- Excerpted records -

* * * * *

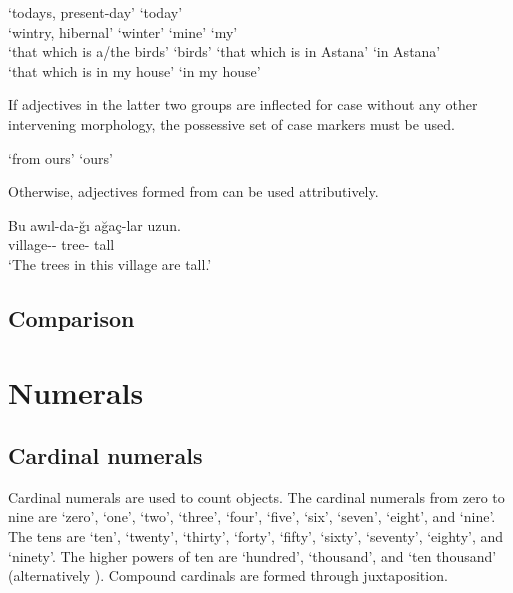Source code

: \begin{exe}
	\ex \label{ex:gi-relational}  `today\apostrophe{}s, present-day' \derivedfrom{}  `today' \\
		 `wintry, hibernal' \derivedfrom{}  `winter'
	\ex \label{ex:gi-genitive}  `mine' \derivedfrom{}  `my' \\
		 `that which is a/the bird\apostrophe{}s' \derivedfrom{}  `bird\apostrophe{}s'
	\ex \label{ex:gi-locative}  `that which is in Astana' \derivedfrom{}  `in Astana' \\
		 `that which is in my house' \derivedfrom{}  `in my house'
\end{exe}

If adjectives in the latter two groups are inflected for case without any other intervening morphology, the possessive set of case markers must be used.

\begin{exe}
	\ex {} `from ours' \derivedfrom{}  `ours'
\end{exe}

Otherwise, adjectives formed from  can be used attributively.

\begin{lingexample}
	\ex \gll Bu awıl-da-ğı ağaç-lar uzun. \\
		\Prox{} village-\Loc{}-\Rel{} tree-\Pl{} tall \\
		`The trees in this village are tall.'
\end{lingexample}

\section{Comparison}

\chapter{Numerals}

\section{Cardinal numerals}

Cardinal numerals are used to count objects.
The cardinal numerals from zero to nine are  `zero',  `one',  `two',  `three',  `four',  `five',  `six',  `seven',  `eight', and  `nine'.
The tens are  `ten',  `twenty',  `thirty',  `forty',  `fifty',  `sixty',  `seventy',  `eighty', and  `ninety'.
The higher powers of ten are  `hundred',  `thousand', and  `ten thousand' (alternatively ).
Compound cardinals are formed through juxtaposition.

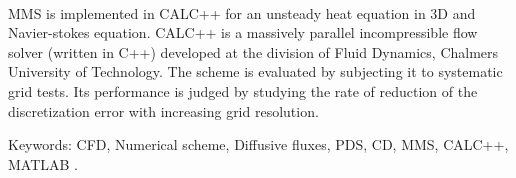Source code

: \\
\hspace{0.25cm}MMS is implemented in CALC++ for an unsteady heat equation in 3D and Navier-stokes equation. CALC++ is a massively parallel incompressible flow solver (written in C++) developed at the division of Fluid Dynamics, Chalmers University of Technology. The scheme is evaluated by subjecting it to systematic grid tests. Its performance is judged by studying the rate of reduction of the discretization error with increasing grid resolution.

\vfill
Keywords: CFD, Numerical scheme, Diffusive fluxes, PDS, CD, MMS, CALC++, MATLAB .

\newpage                %
\thispagestyle{empty}
\mbox{}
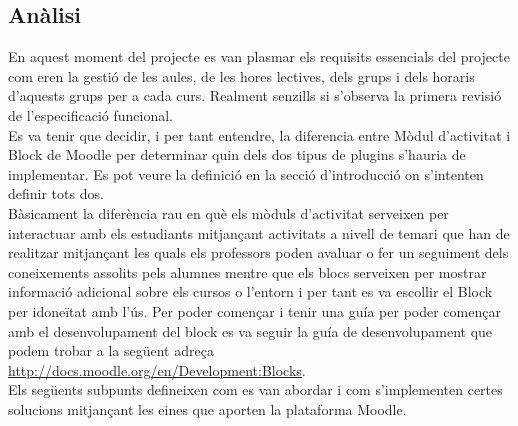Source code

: \documentclass[a4paper]{report}  %
\begin{document}
\subsection{Anàlisi}
En aquest moment del projecte es van plasmar els requisits essencials del projecte com eren la gestió de les aules, de les hores lectives, dels grups i dels horaris d'aquests grups per a cada curs.
Realment senzills si s'observa la primera revisió de l'especificació funcional.\\
Es va tenir que decidir, i per tant entendre, la diferencia entre Mòdul d'activitat i Block de Moodle per determinar quin dels dos tipus de plugins s'hauria de implementar. Es pot veure la definició en la secció d'introducció on s'intenten definir tots dos.\\
Bàsicament la diferència rau en què els mòduls d'activitat serveixen per interactuar amb els estudiants mitjançant activitats a nivell de temari que han de realitzar mitjançant les quals els professors poden avaluar o fer un seguiment dels coneixements assolits pels alumnes mentre que els blocs serveixen per mostrar informació adicional sobre els cursos o l'entorn i per tant es va escollir el Block per idoneïtat amb l'ús. Per poder començar i tenir una guía per poder començar amb el desenvolupament del block es va seguir la guía de desenvolupament que podem trobar a la següent adreça \url{http://docs.moodle.org/en/Development:Blocks}.\\
Els següents subpunts defineixen com es van abordar i com s'implementen certes solucions mitjançant les eines que aporten la plataforma Moodle.\\
\end{document}
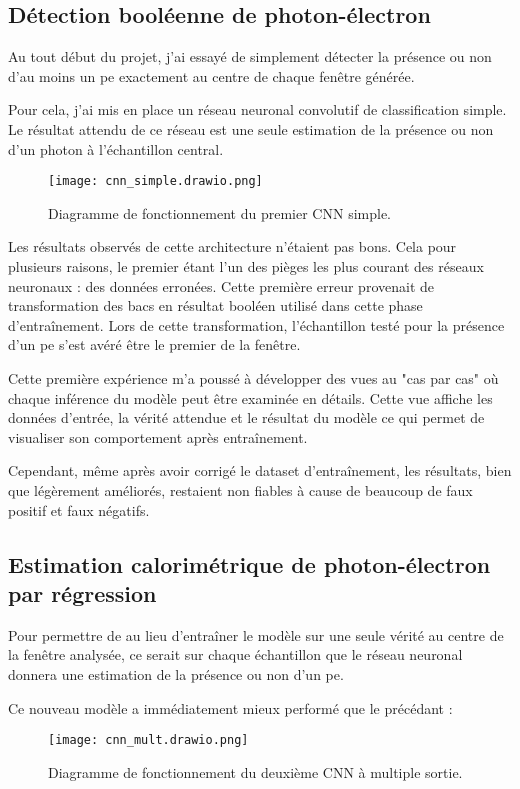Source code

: \subsection{Détection booléenne de photon-électron}
Au tout début du projet, j'ai essayé de simplement détecter la présence ou non d'au moins un \gls{pe} exactement au centre de chaque fenêtre générée.

Pour cela, j'ai mis en place un réseau neuronal convolutif de classification simple.
Le résultat attendu de ce réseau est une seule estimation de la présence ou non d'un photon à l'échantillon central.
\begin{figure}[tbph!]
	\centering
	\texttt{[image: cnn\_simple.drawio.png]}
	\caption[Diagramme de fonctionnement du premier CNN simple]{Diagramme de fonctionnement du premier CNN simple.}
\end{figure}

Les résultats observés de cette architecture n'étaient pas bons.
Cela pour plusieurs raisons, le premier étant l'un des pièges les plus courant des réseaux neuronaux : des données erronées.
Cette première erreur provenait de transformation des bacs en résultat booléen utilisé dans cette phase d'entraînement.
Lors de cette transformation, l'échantillon testé pour la présence d'un \gls{pe} s'est avéré être le premier de la fenêtre.

Cette première expérience m'a poussé à développer des vues au "cas par cas" où chaque inférence du modèle peut être examinée en détails.
Cette vue affiche les données d'entrée, la vérité attendue et le résultat du modèle ce qui permet de visualiser son comportement après entraînement. 

Cependant, même après avoir corrigé le dataset d'entraînement, les résultats, bien que légèrement améliorés, restaient non fiables à cause de beaucoup de
faux positif et faux négatifs.

\subsection{Estimation calorimétrique de photon-électron par régression}
Pour permettre de au lieu d'entraîner le modèle sur une seule vérité au centre de la fenêtre analysée, ce serait sur chaque 
échantillon que le réseau neuronal donnera une estimation de la présence ou non d'un \gls{pe}.

Ce nouveau modèle a immédiatement mieux performé que le précédant :

\begin{figure}[tbph!]
	\centering
	\texttt{[image: cnn\_mult.drawio.png]}
	\caption[Diagramme de fonctionnement du deuxième CNN à multiple sortie]{Diagramme de fonctionnement du deuxième CNN à multiple sortie.}
\end{figure}

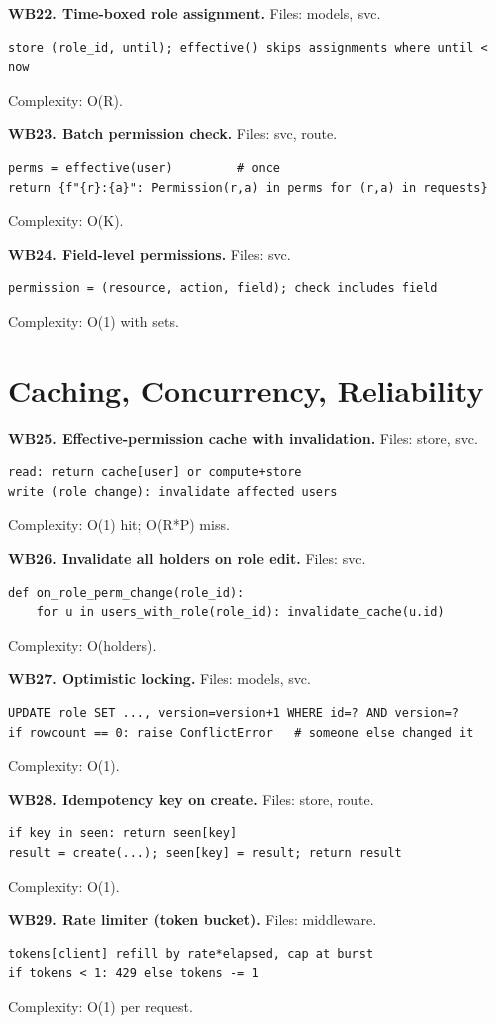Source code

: \documentclass[11pt,a4paper]{report}
\begin{document}
\textbf{WB22. Time-boxed role assignment.} Files: models, svc.
\begin{lstlisting}
store (role_id, until); effective() skips assignments where until < now
\end{lstlisting}
Complexity: O(R).

\textbf{WB23. Batch permission check.} Files: svc, route.
\begin{lstlisting}
perms = effective(user)         # once
return {f"{r}:{a}": Permission(r,a) in perms for (r,a) in requests}
\end{lstlisting}
Complexity: O(K).

\textbf{WB24. Field-level permissions.} Files: svc.
\begin{lstlisting}
permission = (resource, action, field); check includes field
\end{lstlisting}
Complexity: O(1) with sets.

\section{Caching, Concurrency, Reliability}

\textbf{WB25. Effective-permission cache with invalidation.} Files: store, svc.
\begin{lstlisting}
read: return cache[user] or compute+store
write (role change): invalidate affected users
\end{lstlisting}
Complexity: O(1) hit; O(R*P) miss.

\textbf{WB26. Invalidate all holders on role edit.} Files: svc.
\begin{lstlisting}
def on_role_perm_change(role_id):
    for u in users_with_role(role_id): invalidate_cache(u.id)
\end{lstlisting}
Complexity: O(holders).

\textbf{WB27. Optimistic locking.} Files: models, svc.
\begin{lstlisting}
UPDATE role SET ..., version=version+1 WHERE id=? AND version=?
if rowcount == 0: raise ConflictError   # someone else changed it
\end{lstlisting}
Complexity: O(1).

\textbf{WB28. Idempotency key on create.} Files: store, route.
\begin{lstlisting}
if key in seen: return seen[key]
result = create(...); seen[key] = result; return result
\end{lstlisting}
Complexity: O(1).

\textbf{WB29. Rate limiter (token bucket).} Files: middleware.
\begin{lstlisting}
tokens[client] refill by rate*elapsed, cap at burst
if tokens < 1: 429 else tokens -= 1
\end{lstlisting}
Complexity: O(1) per request.
\end{document}

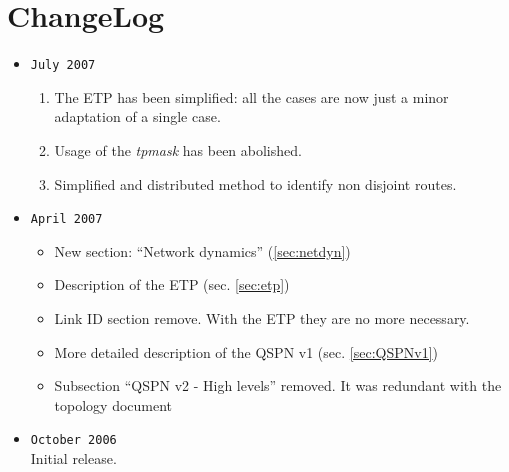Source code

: \documentclass[a4paper]{article}
\begin{document}
\section{ChangeLog}
\begin{itemize}
	\item \verb|July 2007|
		\begin{enumerate}
			\item The ETP has been simplified: all the cases are 
				now just a minor adaptation of a single case.
			\item Usage of the \emph{tpmask} has been abolished.
			\item Simplified and distributed method to identify
				non disjoint routes.
		\end{enumerate}
	\item \verb|April 2007|
		\begin{itemize}
			\item New section: ``Network dynamics'' (\ref{sec:netdyn})
			\item Description of the ETP (sec.  \ref{sec:etp})
			\item Link ID section remove. With the ETP they are no
				more necessary.
			\item More detailed description of the QSPN v1 (sec. \ref{sec:QSPNv1})
			\item Subsection ``QSPN v2 - High levels'' removed. It
				was redundant with the topology
				document\cite{ntktopology}
		\end{itemize}
	\item \verb|October 2006|\\
		Initial release.
\end{itemize}

\end{document}
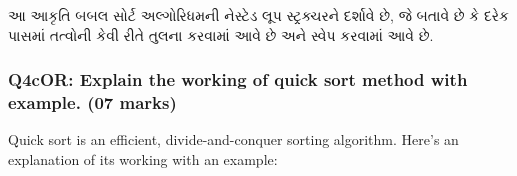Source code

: \begin{Shaded}
\begin{Highlighting}[]
\end{Highlighting}
\end{Shaded}

આ આકૃતિ બબલ સોર્ટ અલ્ગોરિધમની નેસ્ટેડ લૂપ સ્ટ્રક્ચરને દર્શાવે છે, જે બતાવે છે કે દરેક પાસમાં
તત્વોની કેવી રીતે તુલના કરવામાં આવે છે અને સ્વેપ કરવામાં આવે છે.

\hypertarget{q4cor-explain-the-working-of-quick-sort-method-with-example.-07-marks}{%
\subsubsection{Q4cOR: Explain the working of quick sort method with
example. (07
marks)}\label{q4cor-explain-the-working-of-quick-sort-method-with-example.-07-marks}}

Quick sort is an efficient, divide-and-conquer sorting algorithm. Here's
an explanation of its working with an example:

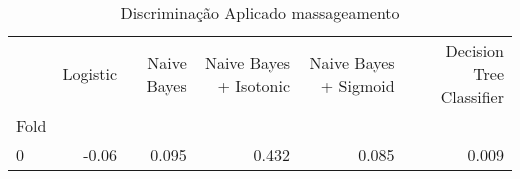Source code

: \begin{table}
\centering
\caption{Discriminação Aplicado massageamento}
\label{Discriminação Aplicado massageamento 7}
\begin{tabular}{lrrrrr}
\toprule
{} &  Logistic &  Naive Bayes &  Naive Bayes + Isotonic &  Naive Bayes + Sigmoid &  Decision Tree Classifier \\
Fold &           &              &                         &                        &                           \\
\midrule
0    &     -0.06 &        0.095 &                   0.432 &                  0.085 &                     0.009 \\
\bottomrule
\end{tabular}
\end{table}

* * * * *

In the lines above, spot each one that contains the word "QSPN" and copy it.

- Solution -
			\item More detailed description of the QSPN v1 (sec. \ref{sec:QSPNv1})
			\item Subsection ``QSPN v2 - High levels'' removed. It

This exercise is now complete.